Activity >>
Go through the entries below and pick out every line with "compileScript".

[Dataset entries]
[Start of section]

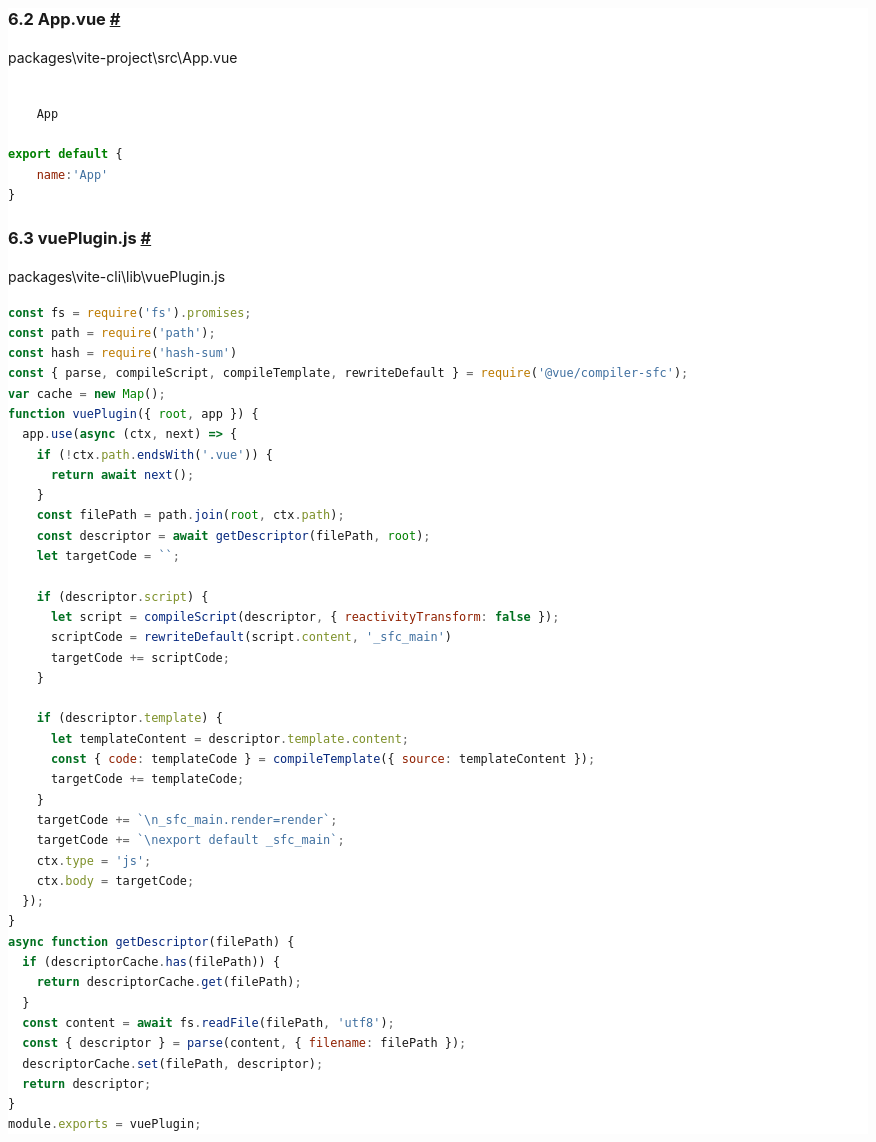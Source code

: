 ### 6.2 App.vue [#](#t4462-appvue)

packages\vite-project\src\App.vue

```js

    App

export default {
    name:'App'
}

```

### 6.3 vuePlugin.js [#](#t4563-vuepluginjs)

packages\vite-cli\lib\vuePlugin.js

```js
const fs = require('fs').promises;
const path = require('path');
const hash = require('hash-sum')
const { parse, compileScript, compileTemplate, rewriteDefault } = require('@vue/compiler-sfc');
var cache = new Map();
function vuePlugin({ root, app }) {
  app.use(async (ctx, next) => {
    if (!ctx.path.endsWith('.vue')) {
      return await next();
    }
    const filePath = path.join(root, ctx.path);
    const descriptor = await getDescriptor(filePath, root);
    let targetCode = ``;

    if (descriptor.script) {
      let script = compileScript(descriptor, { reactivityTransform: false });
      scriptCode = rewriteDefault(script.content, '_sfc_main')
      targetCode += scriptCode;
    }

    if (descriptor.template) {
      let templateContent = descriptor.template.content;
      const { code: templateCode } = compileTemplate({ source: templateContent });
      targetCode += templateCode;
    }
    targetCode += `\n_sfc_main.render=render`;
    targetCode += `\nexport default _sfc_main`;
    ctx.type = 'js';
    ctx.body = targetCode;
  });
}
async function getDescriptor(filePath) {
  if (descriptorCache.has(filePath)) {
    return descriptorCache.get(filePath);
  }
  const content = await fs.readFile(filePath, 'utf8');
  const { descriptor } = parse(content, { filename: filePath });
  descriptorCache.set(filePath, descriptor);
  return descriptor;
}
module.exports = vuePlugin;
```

[End of section]

Solved problem >>
const { parse, compileScript, compileTemplate, rewriteDefault } = require('@vue/compiler-sfc');
      let script = compileScript(descriptor, { reactivityTransform: false });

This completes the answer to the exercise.